▼

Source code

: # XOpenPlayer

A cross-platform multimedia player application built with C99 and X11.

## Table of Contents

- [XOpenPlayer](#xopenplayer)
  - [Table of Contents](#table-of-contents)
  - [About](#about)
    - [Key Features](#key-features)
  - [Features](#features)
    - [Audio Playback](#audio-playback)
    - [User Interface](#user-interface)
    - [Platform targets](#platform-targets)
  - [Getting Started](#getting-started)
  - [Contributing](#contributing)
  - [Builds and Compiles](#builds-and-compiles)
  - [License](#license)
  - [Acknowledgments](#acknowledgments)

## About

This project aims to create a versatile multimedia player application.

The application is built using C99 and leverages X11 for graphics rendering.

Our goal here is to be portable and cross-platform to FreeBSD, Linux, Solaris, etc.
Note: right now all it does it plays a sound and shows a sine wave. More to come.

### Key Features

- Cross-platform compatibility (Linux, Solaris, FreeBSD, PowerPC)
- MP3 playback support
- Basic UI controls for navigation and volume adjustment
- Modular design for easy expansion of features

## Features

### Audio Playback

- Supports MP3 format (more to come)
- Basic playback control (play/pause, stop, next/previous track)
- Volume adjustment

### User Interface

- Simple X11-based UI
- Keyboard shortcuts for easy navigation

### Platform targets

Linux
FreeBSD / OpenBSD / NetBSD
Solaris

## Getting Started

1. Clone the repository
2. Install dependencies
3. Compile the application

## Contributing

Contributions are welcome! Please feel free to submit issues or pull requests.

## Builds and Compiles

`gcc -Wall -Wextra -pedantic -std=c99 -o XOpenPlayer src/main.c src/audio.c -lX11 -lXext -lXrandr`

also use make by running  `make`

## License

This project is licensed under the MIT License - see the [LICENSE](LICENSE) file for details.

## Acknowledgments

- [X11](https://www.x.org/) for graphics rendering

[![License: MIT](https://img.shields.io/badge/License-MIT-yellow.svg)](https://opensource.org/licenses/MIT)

▲

Down to the last line, restate the records exactly.

Task solution:
Source code

: # XOpenPlayer

A cross-platform multimedia player application built with C99 and X11.

## Table of Contents

- [XOpenPlayer](#xopenplayer)
  - [Table of Contents](#table-of-contents)
  - [About](#about)
    - [Key Features](#key-features)
  - [Features](#features)
    - [Audio Playback](#audio-playback)
    - [User Interface](#user-interface)
    - [Platform targets](#platform-targets)
  - [Getting Started](#getting-started)
  - [Contributing](#contributing)
  - [Builds and Compiles](#builds-and-compiles)
  - [License](#license)
  - [Acknowledgments](#acknowledgments)

## About

This project aims to create a versatile multimedia player application.

The application is built using C99 and leverages X11 for graphics rendering.

Our goal here is to be portable and cross-platform to FreeBSD, Linux, Solaris, etc.
Note: right now all it does it plays a sound and shows a sine wave. More to come.

### Key Features

- Cross-platform compatibility (Linux, Solaris, FreeBSD, PowerPC)
- MP3 playback support
- Basic UI controls for navigation and volume adjustment
- Modular design for easy expansion of features

## Features

### Audio Playback

- Supports MP3 format (more to come)
- Basic playback control (play/pause, stop, next/previous track)
- Volume adjustment

### User Interface

- Simple X11-based UI
- Keyboard shortcuts for easy navigation

### Platform targets

Linux
FreeBSD / OpenBSD / NetBSD
Solaris

## Getting Started

1. Clone the repository
2. Install dependencies
3. Compile the application

## Contributing

Contributions are welcome! Please feel free to submit issues or pull requests.

## Builds and Compiles

`gcc -Wall -Wextra -pedantic -std=c99 -o XOpenPlayer src/main.c src/audio.c -lX11 -lXext -lXrandr`

also use make by running  `make`

## License

This project is licensed under the MIT License - see the [LICENSE](LICENSE) file for details.

## Acknowledgments

- [X11](https://www.x.org/) for graphics rendering

[![License: MIT](https://img.shields.io/badge/License-MIT-yellow.svg)](https://opensource.org/licenses/MIT)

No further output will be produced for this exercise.